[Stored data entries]

:::

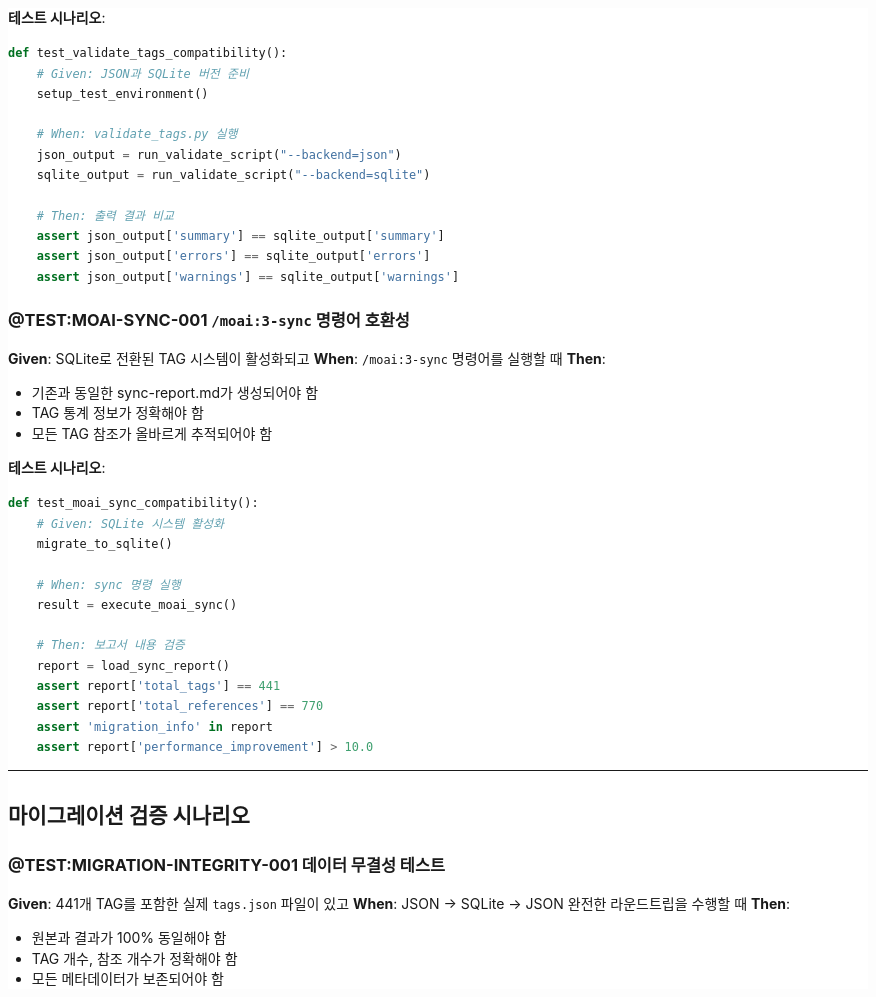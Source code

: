 **테스트 시나리오**:
```python
def test_validate_tags_compatibility():
    # Given: JSON과 SQLite 버전 준비
    setup_test_environment()
    
    # When: validate_tags.py 실행
    json_output = run_validate_script("--backend=json")
    sqlite_output = run_validate_script("--backend=sqlite")
    
    # Then: 출력 결과 비교
    assert json_output['summary'] == sqlite_output['summary']
    assert json_output['errors'] == sqlite_output['errors']
    assert json_output['warnings'] == sqlite_output['warnings']
```

### @TEST:MOAI-SYNC-001 `/moai:3-sync` 명령어 호환성

**Given**: SQLite로 전환된 TAG 시스템이 활성화되고
**When**: `/moai:3-sync` 명령어를 실행할 때
**Then**: 
- 기존과 동일한 sync-report.md가 생성되어야 함
- TAG 통계 정보가 정확해야 함
- 모든 TAG 참조가 올바르게 추적되어야 함

**테스트 시나리오**:
```python
def test_moai_sync_compatibility():
    # Given: SQLite 시스템 활성화
    migrate_to_sqlite()
    
    # When: sync 명령 실행
    result = execute_moai_sync()
    
    # Then: 보고서 내용 검증
    report = load_sync_report()
    assert report['total_tags'] == 441
    assert report['total_references'] == 770
    assert 'migration_info' in report
    assert report['performance_improvement'] > 10.0
```

---

## 마이그레이션 검증 시나리오

### @TEST:MIGRATION-INTEGRITY-001 데이터 무결성 테스트

**Given**: 441개 TAG를 포함한 실제 `tags.json` 파일이 있고
**When**: JSON → SQLite → JSON 완전한 라운드트립을 수행할 때
**Then**: 
- 원본과 결과가 100% 동일해야 함
- TAG 개수, 참조 개수가 정확해야 함
- 모든 메타데이터가 보존되어야 함
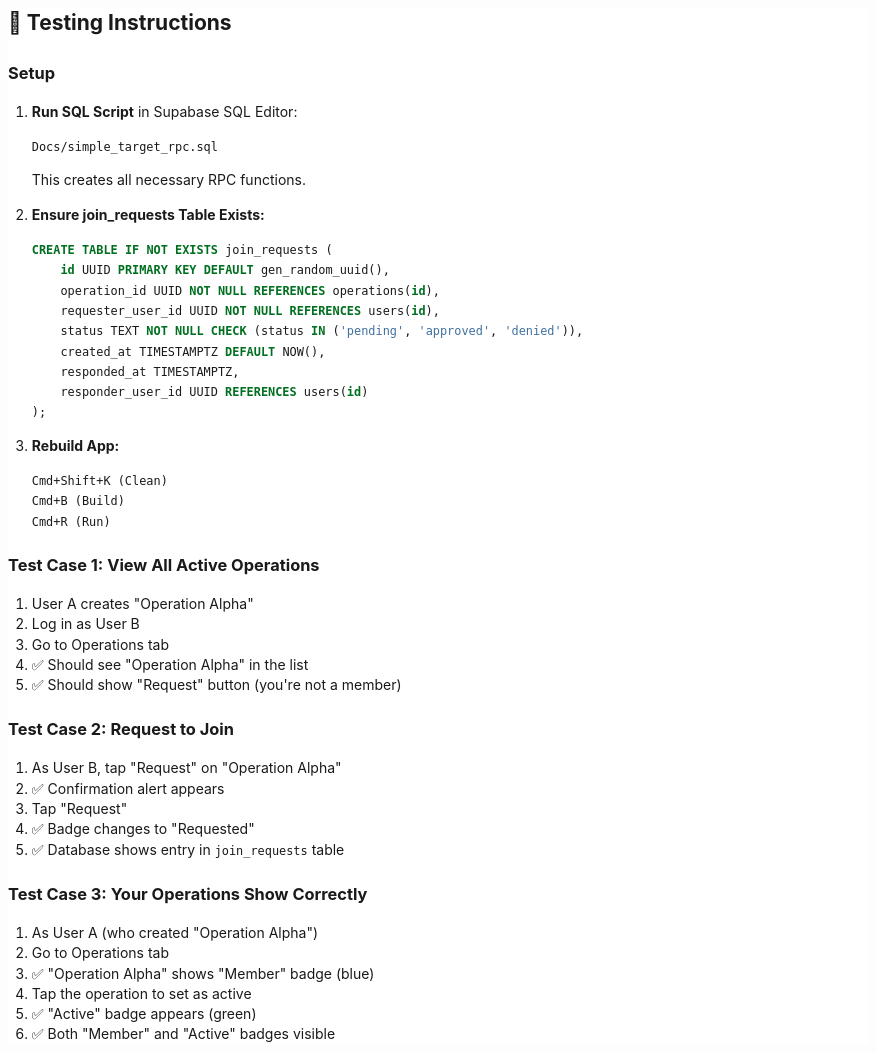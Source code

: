 
## 🧪 Testing Instructions

### Setup
1. **Run SQL Script** in Supabase SQL Editor:
   ```
   Docs/simple_target_rpc.sql
   ```
   This creates all necessary RPC functions.

2. **Ensure join_requests Table Exists:**
   ```sql
   CREATE TABLE IF NOT EXISTS join_requests (
       id UUID PRIMARY KEY DEFAULT gen_random_uuid(),
       operation_id UUID NOT NULL REFERENCES operations(id),
       requester_user_id UUID NOT NULL REFERENCES users(id),
       status TEXT NOT NULL CHECK (status IN ('pending', 'approved', 'denied')),
       created_at TIMESTAMPTZ DEFAULT NOW(),
       responded_at TIMESTAMPTZ,
       responder_user_id UUID REFERENCES users(id)
   );
   ```

3. **Rebuild App:**
   ```
   Cmd+Shift+K (Clean)
   Cmd+B (Build)
   Cmd+R (Run)
   ```

### Test Case 1: View All Active Operations
1. User A creates "Operation Alpha"
2. Log in as User B
3. Go to Operations tab
4. ✅ Should see "Operation Alpha" in the list
5. ✅ Should show "Request" button (you're not a member)

### Test Case 2: Request to Join
1. As User B, tap "Request" on "Operation Alpha"
2. ✅ Confirmation alert appears
3. Tap "Request"
4. ✅ Badge changes to "Requested"
5. ✅ Database shows entry in `join_requests` table

### Test Case 3: Your Operations Show Correctly
1. As User A (who created "Operation Alpha")
2. Go to Operations tab
3. ✅ "Operation Alpha" shows "Member" badge (blue)
4. Tap the operation to set as active
5. ✅ "Active" badge appears (green)
6. ✅ Both "Member" and "Active" badges visible
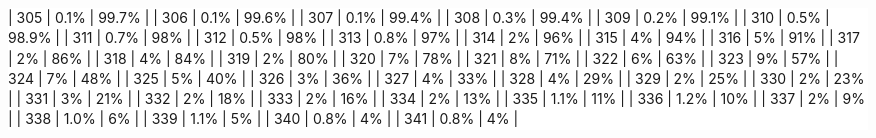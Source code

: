 | 305 | 0.1% | 99.7% |
| 306 | 0.1% | 99.6% |
| 307 | 0.1% | 99.4% |
| 308 | 0.3% | 99.4% |
| 309 | 0.2% | 99.1% |
| 310 | 0.5% | 98.9% |
| 311 | 0.7% | 98% |
| 312 | 0.5% | 98% |
| 313 | 0.8% | 97% |
| 314 | 2% | 96% |
| 315 | 4% | 94% |
| 316 | 5% | 91% |
| 317 | 2% | 86% |
| 318 | 4% | 84% |
| 319 | 2% | 80% |
| 320 | 7% | 78% |
| 321 | 8% | 71% |
| 322 | 6% | 63% |
| 323 | 9% | 57% |
| 324 | 7% | 48% |
| 325 | 5% | 40% |
| 326 | 3% | 36% |
| 327 | 4% | 33% |
| 328 | 4% | 29% |
| 329 | 2% | 25% |
| 330 | 2% | 23% |
| 331 | 3% | 21% |
| 332 | 2% | 18% |
| 333 | 2% | 16% |
| 334 | 2% | 13% |
| 335 | 1.1% | 11% |
| 336 | 1.2% | 10% |
| 337 | 2% | 9% |
| 338 | 1.0% | 6% |
| 339 | 1.1% | 5% |
| 340 | 0.8% | 4% |
| 341 | 0.8% | 4% |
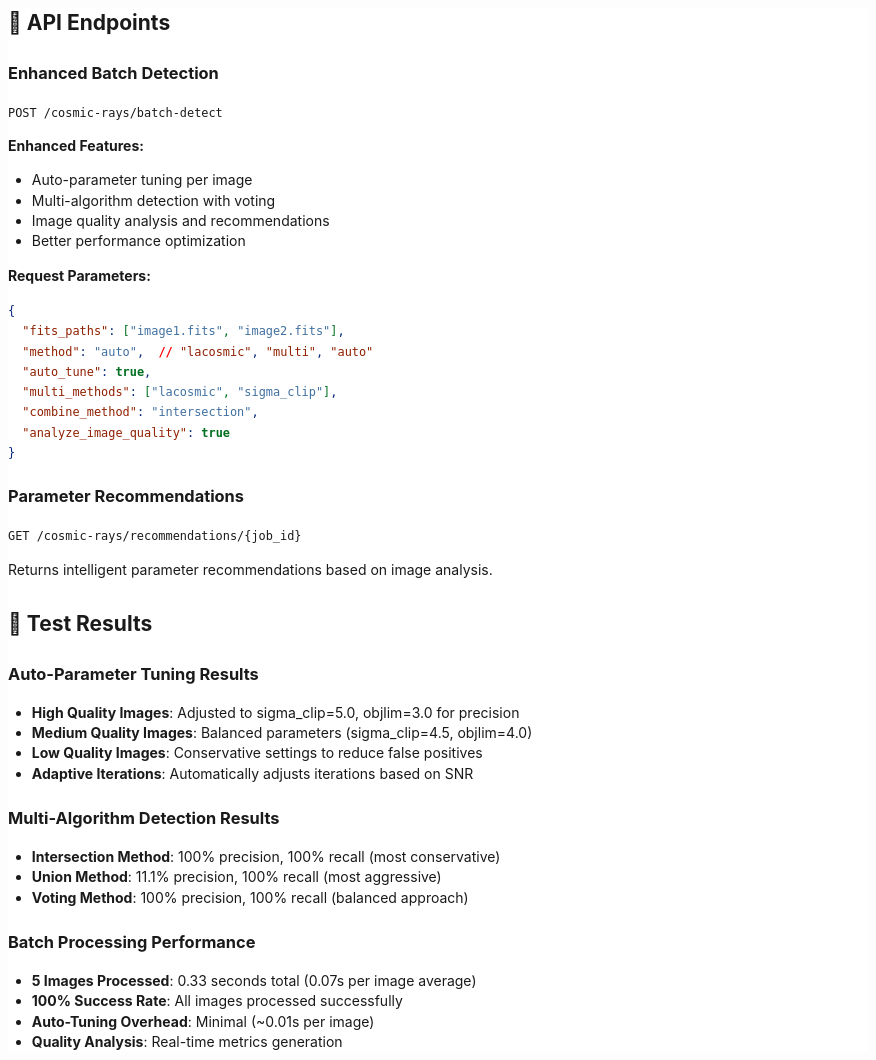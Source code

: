 ## 🔧 API Endpoints

### Enhanced Batch Detection
```
POST /cosmic-rays/batch-detect
```

**Enhanced Features:**
- Auto-parameter tuning per image
- Multi-algorithm detection with voting
- Image quality analysis and recommendations
- Better performance optimization

**Request Parameters:**
```json
{
  "fits_paths": ["image1.fits", "image2.fits"],
  "method": "auto",  // "lacosmic", "multi", "auto"
  "auto_tune": true,
  "multi_methods": ["lacosmic", "sigma_clip"],
  "combine_method": "intersection",
  "analyze_image_quality": true
}
```

### Parameter Recommendations
```
GET /cosmic-rays/recommendations/{job_id}
```

Returns intelligent parameter recommendations based on image analysis.

## 🧪 Test Results

### Auto-Parameter Tuning Results
- **High Quality Images**: Adjusted to sigma_clip=5.0, objlim=3.0 for precision
- **Medium Quality Images**: Balanced parameters (sigma_clip=4.5, objlim=4.0)
- **Low Quality Images**: Conservative settings to reduce false positives
- **Adaptive Iterations**: Automatically adjusts iterations based on SNR

### Multi-Algorithm Detection Results
- **Intersection Method**: 100% precision, 100% recall (most conservative)
- **Union Method**: 11.1% precision, 100% recall (most aggressive)
- **Voting Method**: 100% precision, 100% recall (balanced approach)

### Batch Processing Performance
- **5 Images Processed**: 0.33 seconds total (0.07s per image average)
- **100% Success Rate**: All images processed successfully
- **Auto-Tuning Overhead**: Minimal (~0.01s per image)
- **Quality Analysis**: Real-time metrics generation
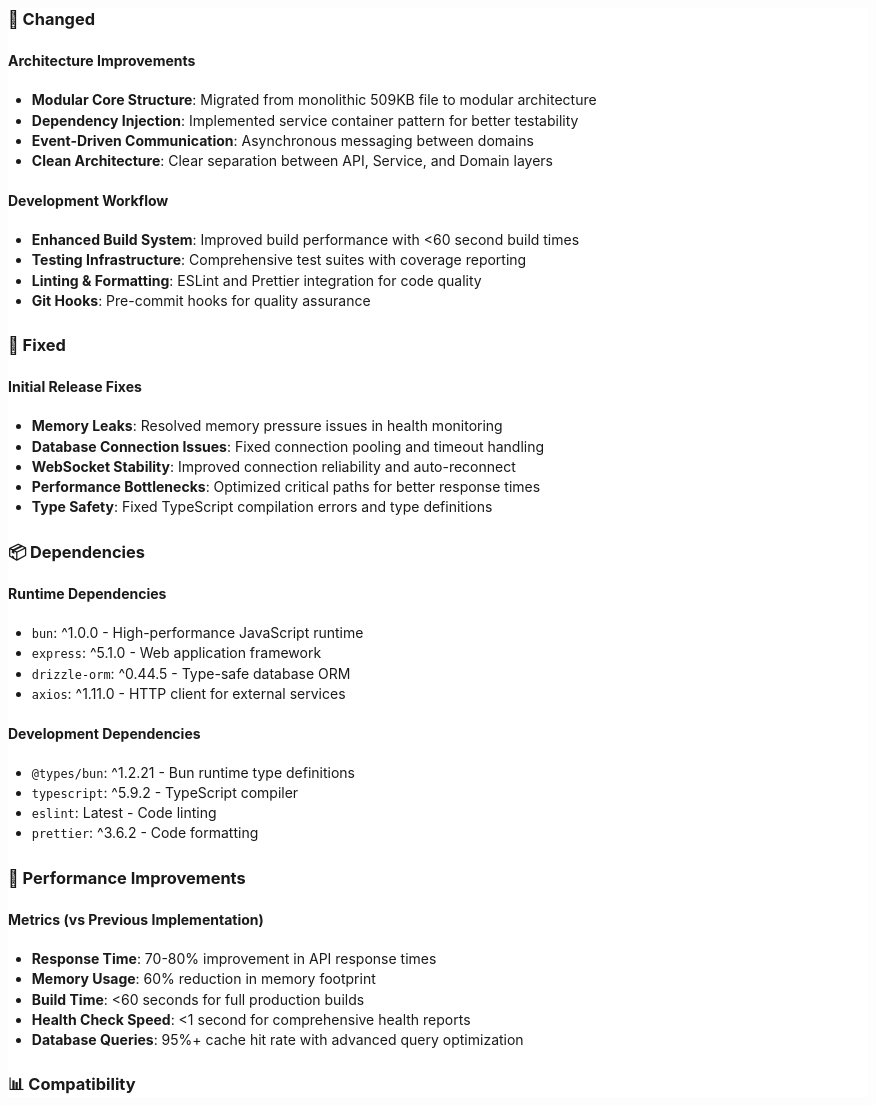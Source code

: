 ### 🔧 Changed

#### Architecture Improvements

- **Modular Core Structure**: Migrated from monolithic 509KB file to modular architecture
- **Dependency Injection**: Implemented service container pattern for better testability
- **Event-Driven Communication**: Asynchronous messaging between domains
- **Clean Architecture**: Clear separation between API, Service, and Domain layers

#### Development Workflow

- **Enhanced Build System**: Improved build performance with <60 second build times
- **Testing Infrastructure**: Comprehensive test suites with coverage reporting
- **Linting & Formatting**: ESLint and Prettier integration for code quality
- **Git Hooks**: Pre-commit hooks for quality assurance

### 🐛 Fixed

#### Initial Release Fixes

- **Memory Leaks**: Resolved memory pressure issues in health monitoring
- **Database Connection Issues**: Fixed connection pooling and timeout handling
- **WebSocket Stability**: Improved connection reliability and auto-reconnect
- **Performance Bottlenecks**: Optimized critical paths for better response times
- **Type Safety**: Fixed TypeScript compilation errors and type definitions

### 📦 Dependencies

#### Runtime Dependencies

- `bun`: ^1.0.0 - High-performance JavaScript runtime
- `express`: ^5.1.0 - Web application framework
- `drizzle-orm`: ^0.44.5 - Type-safe database ORM
- `axios`: ^1.11.0 - HTTP client for external services

#### Development Dependencies

- `@types/bun`: ^1.2.21 - Bun runtime type definitions
- `typescript`: ^5.9.2 - TypeScript compiler
- `eslint`: Latest - Code linting
- `prettier`: ^3.6.2 - Code formatting

### 🎯 Performance Improvements

#### Metrics (vs Previous Implementation)

- **Response Time**: 70-80% improvement in API response times
- **Memory Usage**: 60% reduction in memory footprint
- **Build Time**: <60 seconds for full production builds
- **Health Check Speed**: <1 second for comprehensive health reports
- **Database Queries**: 95%+ cache hit rate with advanced query optimization

### 📊 Compatibility

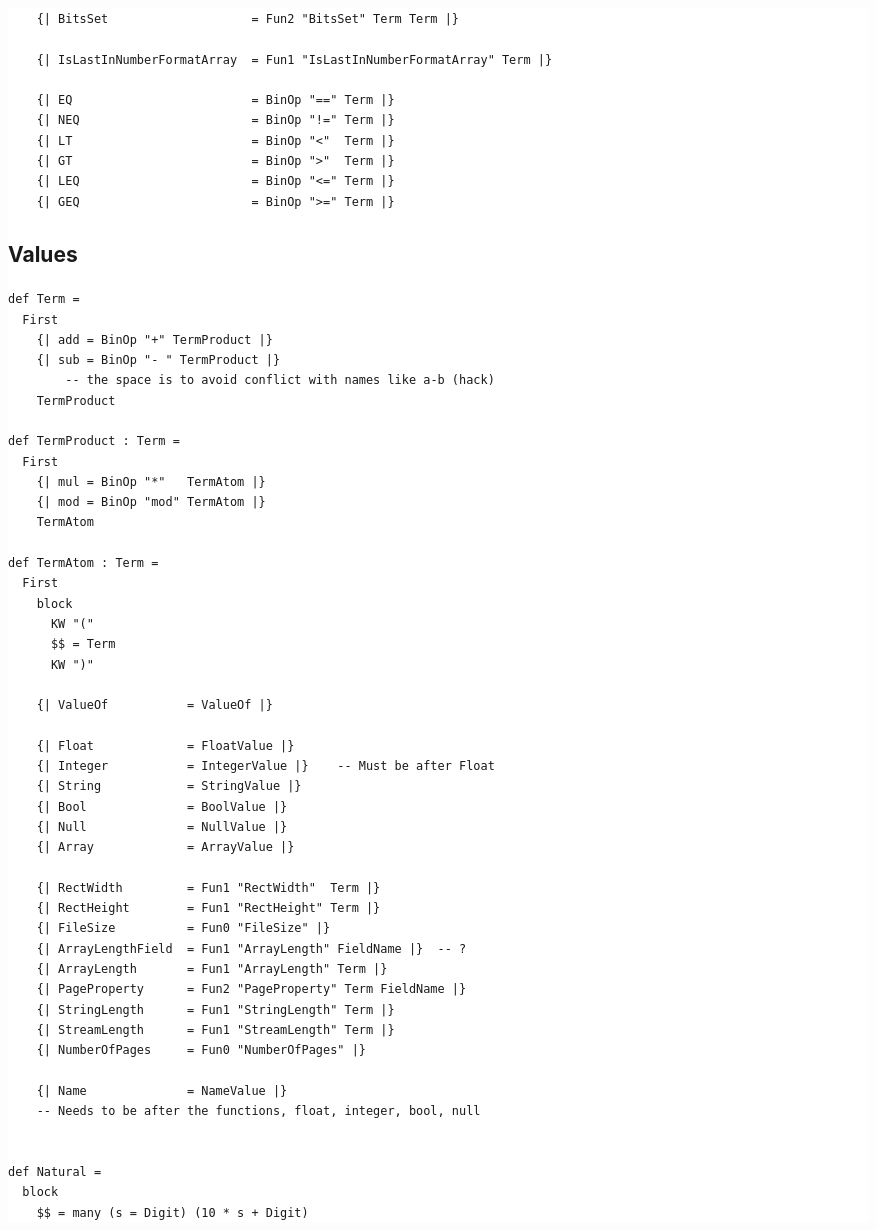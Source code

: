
 ```
    {| BitsSet                    = Fun2 "BitsSet" Term Term |}

    {| IsLastInNumberFormatArray  = Fun1 "IsLastInNumberFormatArray" Term |}

    {| EQ                         = BinOp "==" Term |}
    {| NEQ                        = BinOp "!=" Term |}
    {| LT                         = BinOp "<"  Term |}
    {| GT                         = BinOp ">"  Term |}
    {| LEQ                        = BinOp "<=" Term |}
    {| GEQ                        = BinOp ">=" Term |}

```


Values
--------------------------------------------------------------------------------

```
def Term =
  First
    {| add = BinOp "+" TermProduct |}
    {| sub = BinOp "- " TermProduct |}
        -- the space is to avoid conflict with names like a-b (hack)
    TermProduct

def TermProduct : Term =
  First
    {| mul = BinOp "*"   TermAtom |}
    {| mod = BinOp "mod" TermAtom |}
    TermAtom

def TermAtom : Term =
  First
    block
      KW "("
      $$ = Term
      KW ")"

    {| ValueOf           = ValueOf |}

    {| Float             = FloatValue |}
    {| Integer           = IntegerValue |}    -- Must be after Float
    {| String            = StringValue |}
    {| Bool              = BoolValue |}
    {| Null              = NullValue |}
    {| Array             = ArrayValue |}

    {| RectWidth         = Fun1 "RectWidth"  Term |}
    {| RectHeight        = Fun1 "RectHeight" Term |}
    {| FileSize          = Fun0 "FileSize" |}
    {| ArrayLengthField  = Fun1 "ArrayLength" FieldName |}  -- ?
    {| ArrayLength       = Fun1 "ArrayLength" Term |}
    {| PageProperty      = Fun2 "PageProperty" Term FieldName |}
    {| StringLength      = Fun1 "StringLength" Term |}
    {| StreamLength      = Fun1 "StreamLength" Term |}
    {| NumberOfPages     = Fun0 "NumberOfPages" |}

    {| Name              = NameValue |}
    -- Needs to be after the functions, float, integer, bool, null


def Natural =
  block
    $$ = many (s = Digit) (10 * s + Digit)
```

:::

◆ Exercise directions
What lines in the data above contain the word "functions"? Copy them all.

◆ Response box
   This creates all necessary RPC functions.
    -- Needs to be after the functions, float, integer, bool, null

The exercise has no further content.